Provided records >>
[Start of section]
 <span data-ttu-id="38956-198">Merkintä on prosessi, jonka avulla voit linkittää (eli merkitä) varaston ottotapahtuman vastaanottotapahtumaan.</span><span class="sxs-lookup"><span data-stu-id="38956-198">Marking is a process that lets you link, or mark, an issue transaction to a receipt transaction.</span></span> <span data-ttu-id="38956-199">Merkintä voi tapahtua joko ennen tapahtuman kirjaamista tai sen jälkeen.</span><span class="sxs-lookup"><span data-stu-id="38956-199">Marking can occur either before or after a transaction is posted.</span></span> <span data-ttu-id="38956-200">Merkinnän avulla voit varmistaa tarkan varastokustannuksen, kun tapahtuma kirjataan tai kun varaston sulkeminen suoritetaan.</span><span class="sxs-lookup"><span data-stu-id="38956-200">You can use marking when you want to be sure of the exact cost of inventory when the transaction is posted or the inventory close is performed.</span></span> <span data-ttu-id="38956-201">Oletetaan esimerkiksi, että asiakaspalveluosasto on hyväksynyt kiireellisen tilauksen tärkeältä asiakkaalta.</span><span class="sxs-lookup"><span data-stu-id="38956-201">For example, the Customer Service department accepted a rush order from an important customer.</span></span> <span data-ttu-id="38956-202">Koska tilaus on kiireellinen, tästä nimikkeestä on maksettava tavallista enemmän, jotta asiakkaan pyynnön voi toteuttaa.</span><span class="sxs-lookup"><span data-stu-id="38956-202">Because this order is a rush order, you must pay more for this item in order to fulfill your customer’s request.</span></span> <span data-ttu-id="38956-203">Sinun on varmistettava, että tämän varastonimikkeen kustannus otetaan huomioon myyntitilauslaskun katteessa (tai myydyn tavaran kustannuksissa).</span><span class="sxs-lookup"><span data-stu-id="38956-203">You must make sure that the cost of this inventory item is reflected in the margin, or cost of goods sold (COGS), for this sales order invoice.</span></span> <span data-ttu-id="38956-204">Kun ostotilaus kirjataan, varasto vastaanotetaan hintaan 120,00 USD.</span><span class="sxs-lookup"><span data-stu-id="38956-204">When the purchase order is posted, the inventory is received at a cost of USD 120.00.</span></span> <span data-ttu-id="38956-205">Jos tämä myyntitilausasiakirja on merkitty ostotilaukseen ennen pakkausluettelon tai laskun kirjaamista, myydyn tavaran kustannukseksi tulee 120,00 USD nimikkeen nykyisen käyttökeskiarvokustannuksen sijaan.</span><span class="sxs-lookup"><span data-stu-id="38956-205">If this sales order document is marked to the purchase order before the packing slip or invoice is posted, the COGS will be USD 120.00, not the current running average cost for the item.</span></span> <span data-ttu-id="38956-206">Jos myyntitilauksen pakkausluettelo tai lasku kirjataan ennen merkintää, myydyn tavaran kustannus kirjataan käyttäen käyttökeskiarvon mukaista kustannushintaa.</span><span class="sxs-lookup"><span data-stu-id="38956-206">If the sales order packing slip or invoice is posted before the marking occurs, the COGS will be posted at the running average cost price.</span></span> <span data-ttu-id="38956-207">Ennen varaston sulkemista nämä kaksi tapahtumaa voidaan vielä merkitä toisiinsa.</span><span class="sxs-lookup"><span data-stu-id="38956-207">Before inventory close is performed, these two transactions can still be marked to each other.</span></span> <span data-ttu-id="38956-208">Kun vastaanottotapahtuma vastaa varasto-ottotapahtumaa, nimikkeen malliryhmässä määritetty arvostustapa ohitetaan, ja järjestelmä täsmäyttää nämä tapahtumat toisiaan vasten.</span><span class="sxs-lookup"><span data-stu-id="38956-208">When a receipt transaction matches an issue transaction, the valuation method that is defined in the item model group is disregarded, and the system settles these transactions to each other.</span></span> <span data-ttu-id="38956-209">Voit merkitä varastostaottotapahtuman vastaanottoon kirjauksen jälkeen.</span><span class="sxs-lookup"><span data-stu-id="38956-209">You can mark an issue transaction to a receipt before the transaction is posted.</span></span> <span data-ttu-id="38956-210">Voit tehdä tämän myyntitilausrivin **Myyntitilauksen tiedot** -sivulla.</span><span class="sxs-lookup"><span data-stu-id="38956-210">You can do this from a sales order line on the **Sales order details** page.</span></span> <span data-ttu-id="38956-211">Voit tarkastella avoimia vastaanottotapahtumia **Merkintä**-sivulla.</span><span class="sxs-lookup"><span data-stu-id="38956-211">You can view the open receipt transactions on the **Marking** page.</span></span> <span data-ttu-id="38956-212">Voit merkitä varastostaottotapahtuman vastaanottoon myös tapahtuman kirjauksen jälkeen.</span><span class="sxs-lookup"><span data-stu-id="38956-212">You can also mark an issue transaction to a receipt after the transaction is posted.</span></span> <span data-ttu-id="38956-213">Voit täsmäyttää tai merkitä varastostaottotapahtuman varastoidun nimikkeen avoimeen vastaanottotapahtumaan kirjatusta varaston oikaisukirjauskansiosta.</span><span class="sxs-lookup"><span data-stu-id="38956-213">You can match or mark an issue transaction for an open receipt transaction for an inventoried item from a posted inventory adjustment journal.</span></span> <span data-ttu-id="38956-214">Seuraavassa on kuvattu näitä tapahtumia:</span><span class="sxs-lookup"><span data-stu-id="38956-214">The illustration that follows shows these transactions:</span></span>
[End of section]
[Start of section]
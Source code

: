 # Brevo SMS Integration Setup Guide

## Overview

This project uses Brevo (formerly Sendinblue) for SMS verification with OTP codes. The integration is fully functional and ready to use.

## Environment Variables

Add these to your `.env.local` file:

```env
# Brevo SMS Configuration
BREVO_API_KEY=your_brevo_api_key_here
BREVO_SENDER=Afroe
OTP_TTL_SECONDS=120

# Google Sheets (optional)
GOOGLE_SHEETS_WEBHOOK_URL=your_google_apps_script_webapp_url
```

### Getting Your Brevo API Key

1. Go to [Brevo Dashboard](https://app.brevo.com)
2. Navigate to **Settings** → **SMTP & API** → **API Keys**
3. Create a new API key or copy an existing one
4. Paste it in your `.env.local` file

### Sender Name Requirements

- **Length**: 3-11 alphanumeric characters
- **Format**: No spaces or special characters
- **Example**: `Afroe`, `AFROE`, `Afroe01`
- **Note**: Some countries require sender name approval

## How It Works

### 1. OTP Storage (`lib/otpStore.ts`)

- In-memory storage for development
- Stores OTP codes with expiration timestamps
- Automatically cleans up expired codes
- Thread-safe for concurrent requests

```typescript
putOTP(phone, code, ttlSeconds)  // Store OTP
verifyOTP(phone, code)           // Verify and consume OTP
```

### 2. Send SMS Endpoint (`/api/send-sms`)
[End of section]
[Start of section]
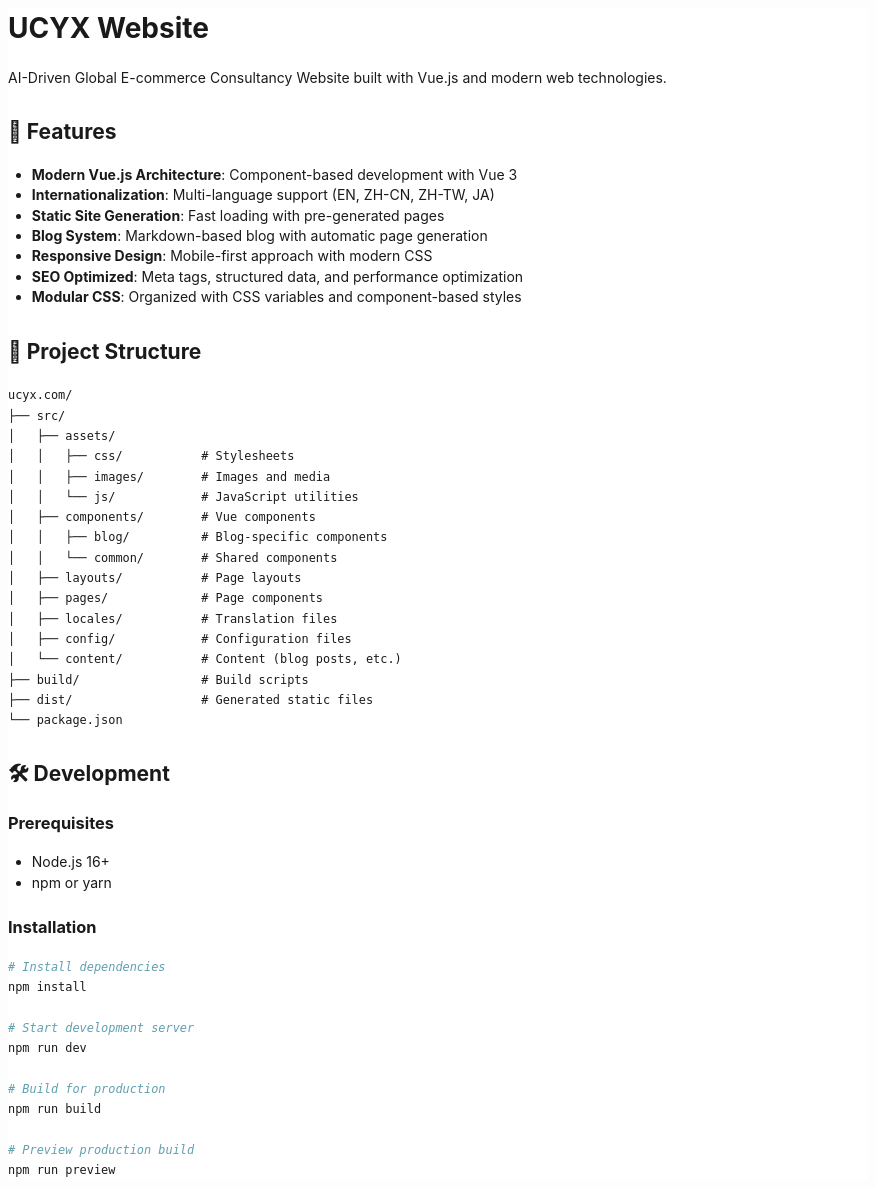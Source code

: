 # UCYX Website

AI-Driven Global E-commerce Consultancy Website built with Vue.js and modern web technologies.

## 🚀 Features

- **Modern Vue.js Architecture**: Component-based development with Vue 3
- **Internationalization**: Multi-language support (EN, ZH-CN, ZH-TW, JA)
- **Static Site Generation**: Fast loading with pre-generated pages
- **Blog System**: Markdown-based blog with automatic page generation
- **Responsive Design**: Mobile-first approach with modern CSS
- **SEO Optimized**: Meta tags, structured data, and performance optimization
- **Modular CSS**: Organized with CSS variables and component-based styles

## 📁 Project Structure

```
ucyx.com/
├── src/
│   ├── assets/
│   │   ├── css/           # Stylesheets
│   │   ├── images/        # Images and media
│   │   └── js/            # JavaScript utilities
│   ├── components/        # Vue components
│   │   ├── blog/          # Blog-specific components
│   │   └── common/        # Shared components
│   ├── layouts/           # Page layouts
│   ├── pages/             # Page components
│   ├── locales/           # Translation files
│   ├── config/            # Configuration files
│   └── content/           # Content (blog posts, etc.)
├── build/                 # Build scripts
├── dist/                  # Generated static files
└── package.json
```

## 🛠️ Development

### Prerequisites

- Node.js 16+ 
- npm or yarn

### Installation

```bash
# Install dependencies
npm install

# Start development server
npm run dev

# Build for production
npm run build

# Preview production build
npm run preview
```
[End of section]
Work task >> Scan the listing and report each line where the word "files" shows up.

Written response >>
│   ├── locales/           # Translation files
│   ├── config/            # Configuration files
├── dist/                  # Generated static files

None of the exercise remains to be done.